New Orleans rallies to support ICE detainees on hunger strike
New Orleans, LA – On March 3 dozens of protesters gathered in front of the downtown New Orleans Immigration and Customs Enforcement (ICE) field office to express solidarity with 300 ICE detainees at Lasalle Detention Center. The immigrants began a hunger strike on Monday, February 27, and the Detention Watch Network broke the news Thursday evening. Protesters united behind the strikers’ demands for their immediate release, transparency from ICE about their court cases, and access to basic hygiene necessities.
The emergency action saw progressive people from multiple organizations mobilize on less than a day’s notice in support of the strikers. Activists displayed a banner reading “Legalization 4 all” to passing cars and held signs reading “El pueblo unido jamás sera vencido.”

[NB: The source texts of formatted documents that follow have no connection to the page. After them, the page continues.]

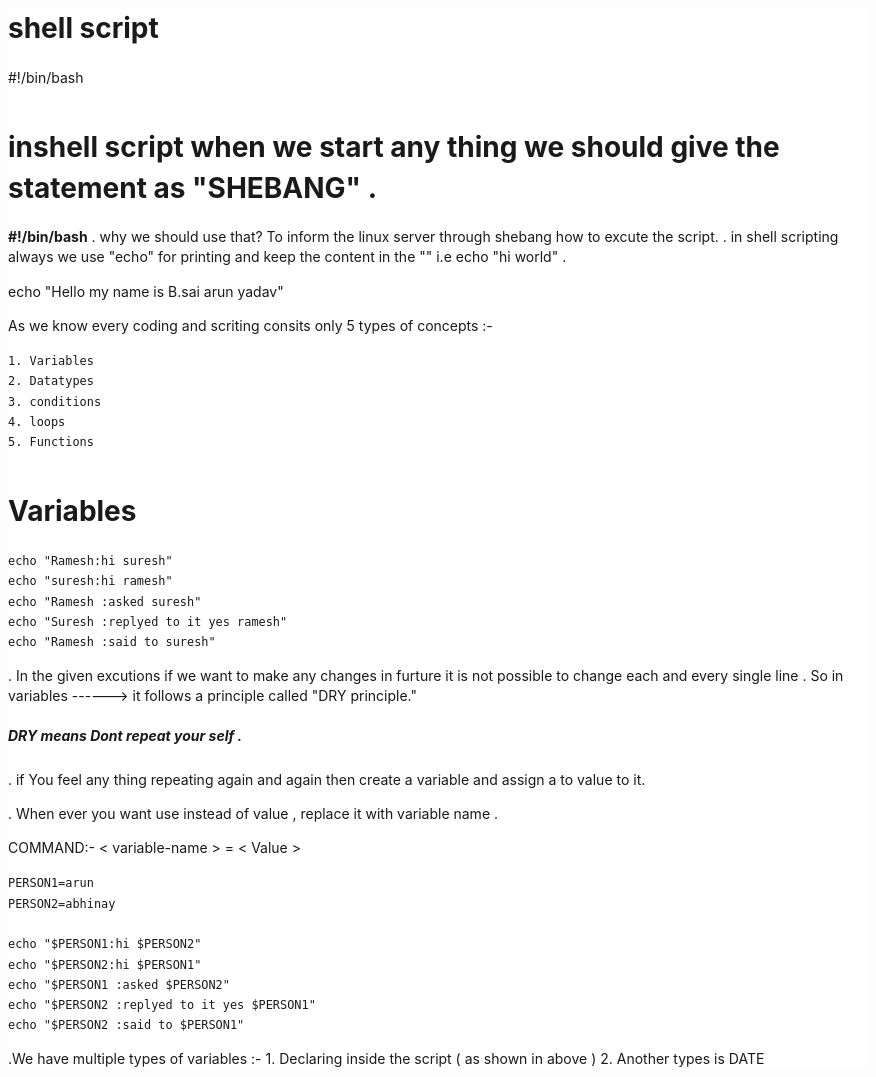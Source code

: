 # shell script
#!/bin/bash

# inshell script when we start any thing we should give the statement as "SHEBANG" .
**#!/bin/bash**
.   why we should use that? To inform the linux server through shebang how to excute the script.
.   in shell scripting always we use "echo" for printing and keep the content in the "" i.e echo "hi world" .

echo "Hello my name is B.sai arun yadav"

As we know every coding and scriting consits only 5 types of concepts :-  

    1. Variables 
    2. Datatypes 
    3. conditions 
    4. loops
    5. Functions

# Variables 


    echo "Ramesh:hi suresh"
    echo "suresh:hi ramesh"
    echo "Ramesh :asked suresh"
    echo "Suresh :replyed to it yes ramesh"
    echo "Ramesh :said to suresh"

.   In the given excutions if we want to make any changes in furture it is not possible to change each and every single line 
.   So in variables ------> it follows a principle called "DRY principle."

##### DRY means **Dont repeat your self** .

.   if You feel any thing repeating again and again then create a variable and assign a to  value to it.

.   When ever you want use instead of value , replace it with variable name .

   COMMAND:- < variable-name > = < Value >

    PERSON1=arun
    PERSON2=abhinay

    echo "$PERSON1:hi $PERSON2"
    echo "$PERSON2:hi $PERSON1"
    echo "$PERSON1 :asked $PERSON2"
    echo "$PERSON2 :replyed to it yes $PERSON1"
    echo "$PERSON2 :said to $PERSON1"

.We have multiple types of variables :- 
    1. Declaring inside the script ( as shown in above )
    2. Another types is DATE 

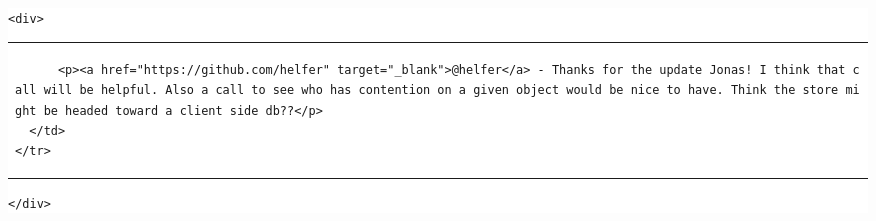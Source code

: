   
<div>
    
  <div>

  




  
<div id="issuecomment-309109110">
    
  <div>

    



    <div>

      
<task-lists>
<table>
  <tbody>
    <tr>
      <td>

          <p><a href="https://github.com/helfer" target="_blank">@helfer</a> - Thanks for the update Jonas! I think that call will be helpful. Also a call to see who has contention on a given object would be nice to have. Think the store might be headed toward a client side db??</p>
      </td>
    </tr>
  </tbody>
</table>
</task-lists>


        



    </div>

  </div>
</div>


</div>

</div>

  
<div>
    
  <div>

  




  
<div id="issuecomment-309113501">
    
  <div>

Speakers from the Freedom Road Socialist Organization, Unión Migrante, New Orleans for Community Oversight of Police (NOCOP), and New Orleans Immigrant Rights Action (NOIRA) led chants of “Everyone in a cell has a right to rebel!” and “Say it once, say it twice, we will not put up with ICE!”
NOIRA organizer Sebastian Miscenich expressed the need for legalization for all, saying, “from the service industry to construction, immigrants help run New Orleans. Second-class citizenship for undocumented people has to end.”
Activists circulated a NOIRA petition demanding municipal identification cards for all residents of New Orleans, regardless of immigration status. The petition also demands that New Orleans establish an immigrants’ fund for legal defense in immigration proceedings and disaster relief. The cards would provide access to this fund for undocumented New Orleanians.
Alfredo Salazar of Unión Migrante, an immigrant workers’ group, said, “It’s shameful that these laws criminalize people who are just coming here to work and build better lives for their families.”
Serena Borne of the FRSO said, “All the politicians will say that immigrant detention is for the rule of ‘law and order.’ But law and order for who? For the imperialists! For the businesses who exploit immigrant labor one day and dispose of it the next!”
Several interpreters made the event bilingual and accessible to both English- and Spanish-only speakers.